Weakened Immune System
Women and men with weakened immune systems often contract yeast infections. According to Penn State Hershey, Milton S. Hershey Medical Center, diseases like diabetes, auto-immune deficiency disorder, or AIDS, or human immunodeficiency virus, or HIV, are commonly behind chronic yeast infections. While yeast infections can be treated, sufferers may need further medical intervention to control the the immune system disorder. Chronic yeast infections without obvious cause may indicate a health problem involving the immune system, so those with recurring infections are urged to visit a physician for full examination and testing.
Sexual Transmission
Sexual contact easily transmits yeast infections.
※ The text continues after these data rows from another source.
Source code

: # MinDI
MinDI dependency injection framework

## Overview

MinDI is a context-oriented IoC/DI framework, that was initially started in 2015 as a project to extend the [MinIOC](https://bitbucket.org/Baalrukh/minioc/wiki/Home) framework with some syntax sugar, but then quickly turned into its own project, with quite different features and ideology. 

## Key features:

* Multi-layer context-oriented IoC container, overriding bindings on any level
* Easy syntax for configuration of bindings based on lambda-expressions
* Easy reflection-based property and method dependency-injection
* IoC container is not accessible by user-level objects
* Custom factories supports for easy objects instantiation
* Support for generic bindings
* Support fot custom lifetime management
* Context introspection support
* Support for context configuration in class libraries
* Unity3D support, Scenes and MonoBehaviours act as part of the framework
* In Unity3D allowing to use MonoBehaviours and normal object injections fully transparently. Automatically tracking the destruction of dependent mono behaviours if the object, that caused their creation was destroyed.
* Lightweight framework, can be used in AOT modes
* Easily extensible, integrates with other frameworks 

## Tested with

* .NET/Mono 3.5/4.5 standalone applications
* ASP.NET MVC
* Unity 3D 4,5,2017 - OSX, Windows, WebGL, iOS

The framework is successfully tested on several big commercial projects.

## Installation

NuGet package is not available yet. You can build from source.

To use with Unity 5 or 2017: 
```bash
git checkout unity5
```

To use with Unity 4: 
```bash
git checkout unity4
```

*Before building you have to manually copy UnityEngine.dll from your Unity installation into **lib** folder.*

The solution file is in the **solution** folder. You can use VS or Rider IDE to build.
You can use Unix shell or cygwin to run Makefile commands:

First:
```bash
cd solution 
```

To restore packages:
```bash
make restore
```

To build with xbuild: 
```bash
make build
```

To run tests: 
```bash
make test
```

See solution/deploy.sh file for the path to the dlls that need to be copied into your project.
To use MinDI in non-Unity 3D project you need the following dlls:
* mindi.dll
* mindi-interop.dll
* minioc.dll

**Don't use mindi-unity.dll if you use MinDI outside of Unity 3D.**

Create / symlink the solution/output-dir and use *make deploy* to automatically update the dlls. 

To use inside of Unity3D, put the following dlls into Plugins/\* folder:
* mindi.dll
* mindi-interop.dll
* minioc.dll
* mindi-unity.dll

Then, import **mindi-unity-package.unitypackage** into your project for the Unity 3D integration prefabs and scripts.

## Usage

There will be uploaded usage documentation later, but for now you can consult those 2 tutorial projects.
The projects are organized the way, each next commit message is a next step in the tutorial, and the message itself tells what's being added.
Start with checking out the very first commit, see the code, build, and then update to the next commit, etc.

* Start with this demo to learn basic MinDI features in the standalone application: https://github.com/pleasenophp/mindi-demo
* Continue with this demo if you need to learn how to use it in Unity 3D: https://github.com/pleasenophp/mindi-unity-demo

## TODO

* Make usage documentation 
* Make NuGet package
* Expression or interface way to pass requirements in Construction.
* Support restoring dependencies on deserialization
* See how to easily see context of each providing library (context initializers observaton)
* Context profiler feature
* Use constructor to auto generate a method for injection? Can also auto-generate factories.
Unprotected sex is not recommended for those susceptible to these infections, as it can be passed back and forth between sexual partners. Even safe sex may contribute to chronic yeast infections, though. Nonoxynol-9, a lubricant and spermicide often found on condoms, may cause yeast infections, as well as latex allergies. To avoid infection, wash hands often, keep sex toys clean and consider using non-latex condoms without nonoxynol-9.
Clothing
Non-cotton, tight, or soiled clothes that trap heat and moisture provide an ideal atmosphere for yeast to grow in women. Wearing tight jeans, pantyhose, wet bathing suits and wet exercise clothes for extended periods of time may cause chronic yeast infections. To cut down on the risk associated with clothing, the Michigan State University website recommends wearing unbleached, undyed, well-washed and completely-dried cotton underwear and breathable clothes.